Liquidizer is the debut album by British rock band Jesus Jones. It was released in 1989 on SBK Records. "Info Freako", "Never Enough" and "Bring It on Down" were released as singles. Although "Move Mountains" was never released as a single, it received regular airplay on the Los Angeles radio station KROQ, making the KROQ Top 106.7 Countdown for that year.

Background
In December 1979, a band featuring guitarist Mike Edwards and drummer Simon "Gen" Mathews held their first rehearsal. In February 1980, Mike Palmer was drafted in as their vocalist, and after a few months, Edwards became adamant about having a career in music. After finishing school, Edwards and Palmer went to London to hand out demo tapes to A&R departments at potential record labels. Edwards would leave the band by mid-1983; he spent several months working on material alone before deciding to form a new act with Gen and Palmer. Since they lacked a bassist, Edwards contacted a local representative from a Musicians' Union, who knew of bass-playing son of a friend of his. Al Doughty, whose musicianship impressed the rest of the band, subsequently showed up to rehearsals. As they wished to succeed with the band, the members decided on moving to London. During this time, Palmer became disenchanted with how long the process was taking and the lack of fortunes.

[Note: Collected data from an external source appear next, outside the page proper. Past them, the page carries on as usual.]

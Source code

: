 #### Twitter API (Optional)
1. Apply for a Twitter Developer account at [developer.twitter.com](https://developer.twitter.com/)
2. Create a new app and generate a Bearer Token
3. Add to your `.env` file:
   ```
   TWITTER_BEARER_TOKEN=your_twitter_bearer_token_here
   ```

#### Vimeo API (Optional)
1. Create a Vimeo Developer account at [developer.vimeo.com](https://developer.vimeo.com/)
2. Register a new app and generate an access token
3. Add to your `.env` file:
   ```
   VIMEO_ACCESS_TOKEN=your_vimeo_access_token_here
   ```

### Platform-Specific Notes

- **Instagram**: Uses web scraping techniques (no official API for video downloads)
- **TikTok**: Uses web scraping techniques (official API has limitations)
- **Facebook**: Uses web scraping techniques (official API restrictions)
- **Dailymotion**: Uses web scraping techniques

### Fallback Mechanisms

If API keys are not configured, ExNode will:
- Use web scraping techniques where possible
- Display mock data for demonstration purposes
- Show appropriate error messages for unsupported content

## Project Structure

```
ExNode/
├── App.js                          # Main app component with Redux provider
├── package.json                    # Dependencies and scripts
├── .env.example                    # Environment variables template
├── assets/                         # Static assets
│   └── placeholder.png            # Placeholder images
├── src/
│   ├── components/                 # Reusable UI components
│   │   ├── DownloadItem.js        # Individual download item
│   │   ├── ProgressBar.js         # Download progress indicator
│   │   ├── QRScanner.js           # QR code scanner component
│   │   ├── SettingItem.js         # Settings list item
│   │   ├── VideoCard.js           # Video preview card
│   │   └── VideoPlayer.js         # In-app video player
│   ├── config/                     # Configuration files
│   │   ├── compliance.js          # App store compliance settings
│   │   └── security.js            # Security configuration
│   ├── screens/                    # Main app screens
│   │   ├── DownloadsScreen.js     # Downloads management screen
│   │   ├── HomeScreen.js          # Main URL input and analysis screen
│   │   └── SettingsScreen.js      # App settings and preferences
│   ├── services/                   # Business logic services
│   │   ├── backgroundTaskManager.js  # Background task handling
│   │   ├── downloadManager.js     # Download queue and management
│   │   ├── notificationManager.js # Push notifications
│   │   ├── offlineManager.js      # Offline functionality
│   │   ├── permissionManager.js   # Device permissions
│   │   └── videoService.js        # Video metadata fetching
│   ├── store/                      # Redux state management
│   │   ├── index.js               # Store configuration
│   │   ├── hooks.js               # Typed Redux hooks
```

Two weeks before the planned relocation to London, Palmer left the band. Edwards, who had started doing backing vocals alongside his guitar playing, became the new vocalist. He struggled initially, to the point where Doughty suggested recruiting a female singer that he was aware of. In January 1985, they moved into a flat in the Walthamstow area of London. The trio found it difficult to secure gigs as promoters were not interested in the band, prompting them to take on "pay to play" engagements. Edwards found his bandmates competent musicians, but was critical of his own songwriting, referring to it as aimless. He continued to work on possible ideas using his Portastudio equipment. While this occurred, Doughty moved into the house of a former classmate, who joined them as a keyboardist. After two months, said person left as them and Edwards had differing personalities. Another keyboardist, from friends they made in East London, joined but left after two practices.

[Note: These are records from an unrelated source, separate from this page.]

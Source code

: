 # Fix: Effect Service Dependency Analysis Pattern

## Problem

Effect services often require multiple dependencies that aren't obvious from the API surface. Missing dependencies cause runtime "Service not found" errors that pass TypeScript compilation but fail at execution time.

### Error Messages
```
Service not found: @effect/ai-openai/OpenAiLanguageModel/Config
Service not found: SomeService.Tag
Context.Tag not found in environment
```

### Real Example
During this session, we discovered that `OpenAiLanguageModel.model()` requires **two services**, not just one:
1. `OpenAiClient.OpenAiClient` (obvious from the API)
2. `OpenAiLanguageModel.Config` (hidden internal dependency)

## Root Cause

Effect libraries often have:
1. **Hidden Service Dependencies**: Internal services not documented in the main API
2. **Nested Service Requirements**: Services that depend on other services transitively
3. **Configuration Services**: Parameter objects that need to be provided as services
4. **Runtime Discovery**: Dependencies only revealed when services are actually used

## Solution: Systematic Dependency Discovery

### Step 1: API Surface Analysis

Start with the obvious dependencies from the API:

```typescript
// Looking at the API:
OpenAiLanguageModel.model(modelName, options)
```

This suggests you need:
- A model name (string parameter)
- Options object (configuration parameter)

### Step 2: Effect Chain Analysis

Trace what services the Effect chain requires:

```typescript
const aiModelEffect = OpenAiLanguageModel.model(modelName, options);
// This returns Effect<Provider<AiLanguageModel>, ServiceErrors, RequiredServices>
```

As this was the time period of the proliferation indie bands, such as the Jesus and Mary Chain and the Smiths, it dawned on Edwards that they should instead bring in another guitarist. Edwards and Gen relocated to Willesden, and shortly after, they put an advert in Melody Maker looking for a guitar player. Edwards said they received two responses: one from an "overweight guy of Cypriot descent" who "didn't seem all that interested", and the other from Jerry de Borg. Despite the poor sound in the room they held an audition in, which meant they were unable to hear what Borg was playing, he formally joined the band. Around the time he was discovering hip hop and sampling, Edwards' interest in skateboarding saw him practice at skateparks throughout London. Ghetto blasters at these locales allowed him to discover more music, such as the work of Age of Chance and Beastie Boys in 1986, and later acid house in 1988. He said that "enough originality was about to inspire" his songwriting, which coincided with him receiving a drum machine from a friend of Borg.

Development and recording
Edwards saw an advert for a sampler in Loot in May 1988, which in reality was a "glorified echo pedal" with a maximum sampling time of two seconds. Despite the limitation, which he was able to extended with the tape-speed control on his Portastudio, it aided his creativity. Discussing the musical direction, Edwards highlighted the work of Age of Chance, Pop Will Eat Itself and the Shamen as for what he was aiming for. Inspired by the live sound of the Shamen, Ewards set about changing his band's live setup, with the inclusion of a drum trigger. While his love of making music was at a high point, he had considerably less interest in trying to promote it. As a result of their mutual pastime in skateboarding, Edwards met Iain Baker, who would later become their keyboardist. Gen stepped up in a managerial role, organising gigs and would approach managers of other bands in the hopes of taking them on. While on a holiday in Spain, Borg, Edwards and Gen christened the band Jesus Jones.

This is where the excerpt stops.